Saved data entries:
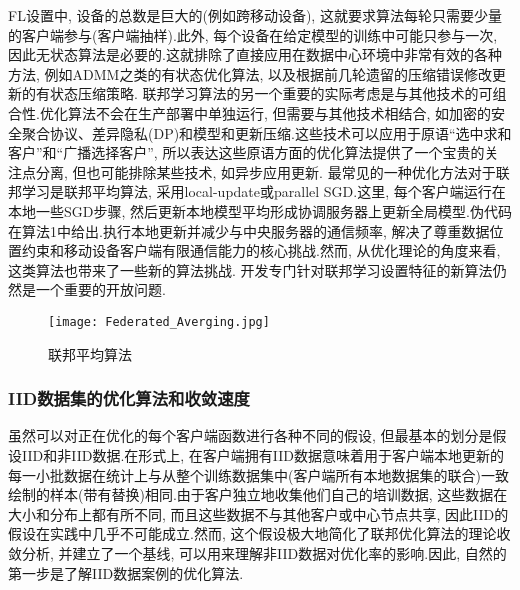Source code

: FL设置中, 设备的总数是巨大的(例如跨移动设备), 这就要求算法每轮只需要少量的客户端参与(客户端抽样).此外, 每个设备在给定模型的训练中可能只参与一次, 因此无状态算法是必要的.这就排除了直接应用在数据中心环境中非常有效的各种方法, 例如ADMM之类的有状态优化算法, 以及根据前几轮遗留的压缩错误修改更新的有状态压缩策略.
联邦学习算法的另一个重要的实际考虑是与其他技术的可组合性.优化算法不会在生产部署中单独运行, 但需要与其他技术相结合, 如加密的安全聚合协议、差异隐私(DP)和模型和更新压缩.这些技术可以应用于原语“选中求和客户”和“广播选择客户”, 所以表达这些原语方面的优化算法提供了一个宝贵的关注点分离, 但也可能排除某些技术, 如异步应用更新.
最常见的一种优化方法对于联邦学习是联邦平均算法\citep{mcmahan2016communication}, 采用local-update或parallel SGD.这里, 每个客户端运行在本地一些SGD步骤, 然后更新本地模型平均形成协调服务器上更新全局模型.伪代码在算法1中给出.执行本地更新并减少与中央服务器的通信频率, 解决了尊重数据位置约束和移动设备客户端有限通信能力的核心挑战.然而, 从优化理论的角度来看, 这类算法也带来了一些新的算法挑战. 开发专门针对联邦学习设置特征的新算法仍然是一个重要的开放问题.
\begin{figure*}[ht]
    \setlength{\abovecaptionskip}{0.1cm}
    \centering
    \texttt{[image: Federated\_Averging.jpg]}
    \caption{联邦平均算法}
\end{figure*}

\subsubsection{ IID数据集的优化算法和收敛速度}

虽然可以对正在优化的每个客户端函数进行各种不同的假设, 但最基本的划分是假设IID和非IID数据.在形式上, 在客户端拥有IID数据意味着用于客户端本地更新的每一小批数据在统计上与从整个训练数据集中(客户端所有本地数据集的联合)一致绘制的样本(带有替换)相同.由于客户独立地收集他们自己的培训数据, 这些数据在大小和分布上都有所不同, 而且这些数据不与其他客户或中心节点共享, 因此IID的假设在实践中几乎不可能成立.然而, 这个假设极大地简化了联邦优化算法的理论收敛分析, 并建立了一个基线, 可以用来理解非IID数据对优化率的影响.因此, 自然的第一步是了解IID数据案例的优化算法.


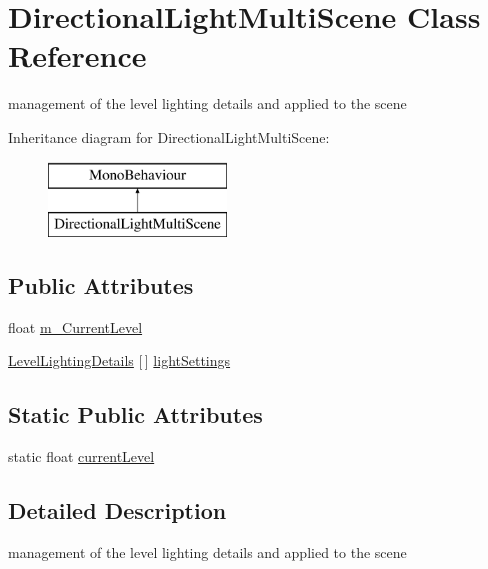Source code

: \hypertarget{class_directional_light_multi_scene}{}\section{Directional\+Light\+Multi\+Scene Class Reference}
\label{class_directional_light_multi_scene}


management of the level lighting details and applied to the scene  


Inheritance diagram for Directional\+Light\+Multi\+Scene\+:\begin{figure}[H]
\begin{center}
\leavevmode
\includegraphics[height=2.000000cm]{class_directional_light_multi_scene}
\end{center}
\end{figure}
\subsection*{Public Attributes}
\begin{DoxyCompactItemize}
\item 
float \mbox{\hyperlink{class_directional_light_multi_scene_af1dd01c4a08f7826fd544f9c8cfc8156}{m\+\_\+\+Current\+Level}}
\item 
\mbox{\hyperlink{class_level_lighting_details}{Level\+Lighting\+Details}} \mbox{[}$\,$\mbox{]} \mbox{\hyperlink{class_directional_light_multi_scene_a9db6db1c8c70152e3333e75a85e8d652}{light\+Settings}}
\end{DoxyCompactItemize}
\subsection*{Static Public Attributes}
\begin{DoxyCompactItemize}
\item 
static float \mbox{\hyperlink{class_directional_light_multi_scene_a850914d4895cb8bc573891a477cb174b}{current\+Level}}
\end{DoxyCompactItemize}


\subsection{Detailed Description}
management of the level lighting details and applied to the scene 



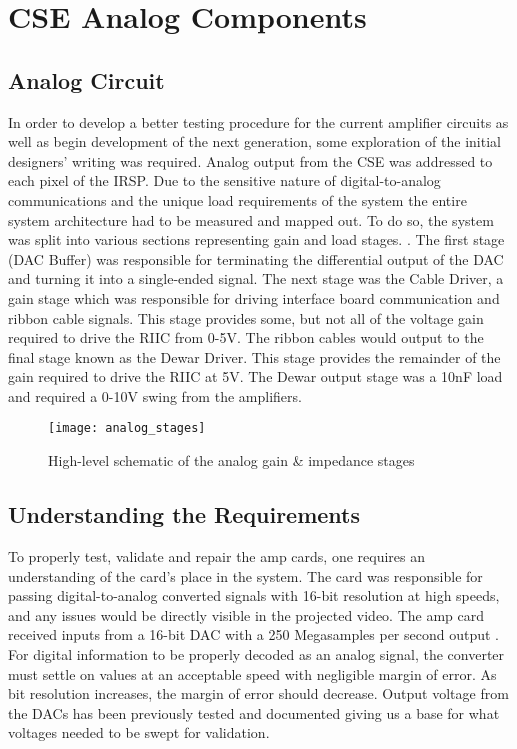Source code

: %
%
\chapter{CSE Analog Components}
\section{Analog Circuit}
In order to develop a better testing procedure for the current amplifier circuits as well as begin development of the next generation, some exploration of the initial designers' writing was required. Analog output from the CSE was addressed to each pixel of the IRSP. Due to the sensitive nature of digital-to-analog communications and the unique load requirements of the system the entire system architecture had to be measured and mapped out. To do so, the system was split into various sections representing gain and load stages. \cite{marks}. The first stage (DAC Buffer) was responsible for terminating the differential output of the DAC and turning it into a single-ended signal. The next stage was the Cable Driver, a gain stage which was responsible for driving interface board communication and ribbon cable signals. This stage provides some, but not all of the voltage gain required to drive the RIIC from 0-5V. The ribbon cables would output to the final stage known as the Dewar Driver. This stage provides the remainder of the gain required to drive the RIIC at 5V. The Dewar output stage was a 10nF load and required a 0-10V swing from the amplifiers. \par
\begin{figure}[!htb]
	\texttt{[image: analog\_stages]}
	\centering
	\caption{High-level schematic of the analog gain \& impedance stages}
	\centering
\end{figure}
\section{Understanding the Requirements}
To properly test, validate and repair the amp cards, one requires an understanding of the card's place in the system. The card was responsible for passing digital-to-analog converted signals with 16-bit resolution at high speeds, and any issues would be directly visible in the projected video. The amp card received inputs from a 16-bit DAC with a 250 Megasamples per second output \cite{marks}. For digital information to be properly decoded as an analog signal, the converter must settle on values at an acceptable speed with negligible margin of error. As bit resolution increases, the margin of error should decrease. Output voltage from the DACs has been previously tested and documented giving us a base for what voltages needed to be swept for validation. \par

Exercise brief: A faithful, word-for-word copy of the records above, pictures left out, is the answer.

Solution for this problem:
Source code

: FL设置中, 设备的总数是巨大的(例如跨移动设备), 这就要求算法每轮只需要少量的客户端参与(客户端抽样).此外, 每个设备在给定模型的训练中可能只参与一次, 因此无状态算法是必要的.这就排除了直接应用在数据中心环境中非常有效的各种方法, 例如ADMM之类的有状态优化算法, 以及根据前几轮遗留的压缩错误修改更新的有状态压缩策略.
联邦学习算法的另一个重要的实际考虑是与其他技术的可组合性.优化算法不会在生产部署中单独运行, 但需要与其他技术相结合, 如加密的安全聚合协议、差异隐私(DP)和模型和更新压缩.这些技术可以应用于原语“选中求和客户”和“广播选择客户”, 所以表达这些原语方面的优化算法提供了一个宝贵的关注点分离, 但也可能排除某些技术, 如异步应用更新.
最常见的一种优化方法对于联邦学习是联邦平均算法\citep{mcmahan2016communication}, 采用local-update或parallel SGD.这里, 每个客户端运行在本地一些SGD步骤, 然后更新本地模型平均形成协调服务器上更新全局模型.伪代码在算法1中给出.执行本地更新并减少与中央服务器的通信频率, 解决了尊重数据位置约束和移动设备客户端有限通信能力的核心挑战.然而, 从优化理论的角度来看, 这类算法也带来了一些新的算法挑战. 开发专门针对联邦学习设置特征的新算法仍然是一个重要的开放问题.
\begin{figure*}[ht]
    \setlength{\abovecaptionskip}{0.1cm}
    \centering
    \texttt{[image: Federated\_Averging.jpg]}
    \caption{联邦平均算法}
\end{figure*}

\subsubsection{ IID数据集的优化算法和收敛速度}

虽然可以对正在优化的每个客户端函数进行各种不同的假设, 但最基本的划分是假设IID和非IID数据.在形式上, 在客户端拥有IID数据意味着用于客户端本地更新的每一小批数据在统计上与从整个训练数据集中(客户端所有本地数据集的联合)一致绘制的样本(带有替换)相同.由于客户独立地收集他们自己的培训数据, 这些数据在大小和分布上都有所不同, 而且这些数据不与其他客户或中心节点共享, 因此IID的假设在实践中几乎不可能成立.然而, 这个假设极大地简化了联邦优化算法的理论收敛分析, 并建立了一个基线, 可以用来理解非IID数据对优化率的影响.因此, 自然的第一步是了解IID数据案例的优化算法.


Source code

: \hypertarget{class_directional_light_multi_scene}{}\section{Directional\+Light\+Multi\+Scene Class Reference}
\label{class_directional_light_multi_scene}


management of the level lighting details and applied to the scene  


Inheritance diagram for Directional\+Light\+Multi\+Scene\+:\begin{figure}[H]
\begin{center}
\leavevmode
\includegraphics[height=2.000000cm]{class_directional_light_multi_scene}
\end{center}
\end{figure}
\subsection*{Public Attributes}
\begin{DoxyCompactItemize}
\item 
float \mbox{\hyperlink{class_directional_light_multi_scene_af1dd01c4a08f7826fd544f9c8cfc8156}{m\+\_\+\+Current\+Level}}
\item 
\mbox{\hyperlink{class_level_lighting_details}{Level\+Lighting\+Details}} \mbox{[}$\,$\mbox{]} \mbox{\hyperlink{class_directional_light_multi_scene_a9db6db1c8c70152e3333e75a85e8d652}{light\+Settings}}
\end{DoxyCompactItemize}
\subsection*{Static Public Attributes}
\begin{DoxyCompactItemize}
\item 
static float \mbox{\hyperlink{class_directional_light_multi_scene_a850914d4895cb8bc573891a477cb174b}{current\+Level}}
\end{DoxyCompactItemize}


\subsection{Detailed Description}
management of the level lighting details and applied to the scene 



Source code

: %
%
\chapter{CSE Analog Components}
\section{Analog Circuit}
In order to develop a better testing procedure for the current amplifier circuits as well as begin development of the next generation, some exploration of the initial designers' writing was required. Analog output from the CSE was addressed to each pixel of the IRSP. Due to the sensitive nature of digital-to-analog communications and the unique load requirements of the system the entire system architecture had to be measured and mapped out. To do so, the system was split into various sections representing gain and load stages. \cite{marks}. The first stage (DAC Buffer) was responsible for terminating the differential output of the DAC and turning it into a single-ended signal. The next stage was the Cable Driver, a gain stage which was responsible for driving interface board communication and ribbon cable signals. This stage provides some, but not all of the voltage gain required to drive the RIIC from 0-5V. The ribbon cables would output to the final stage known as the Dewar Driver. This stage provides the remainder of the gain required to drive the RIIC at 5V. The Dewar output stage was a 10nF load and required a 0-10V swing from the amplifiers. \par
\begin{figure}[!htb]
	\texttt{[image: analog\_stages]}
	\centering
	\caption{High-level schematic of the analog gain \& impedance stages}
	\centering
\end{figure}
\section{Understanding the Requirements}
To properly test, validate and repair the amp cards, one requires an understanding of the card's place in the system. The card was responsible for passing digital-to-analog converted signals with 16-bit resolution at high speeds, and any issues would be directly visible in the projected video. The amp card received inputs from a 16-bit DAC with a 250 Megasamples per second output \cite{marks}. For digital information to be properly decoded as an analog signal, the converter must settle on values at an acceptable speed with negligible margin of error. As bit resolution increases, the margin of error should decrease. Output voltage from the DACs has been previously tested and documented giving us a base for what voltages needed to be swept for validation. \par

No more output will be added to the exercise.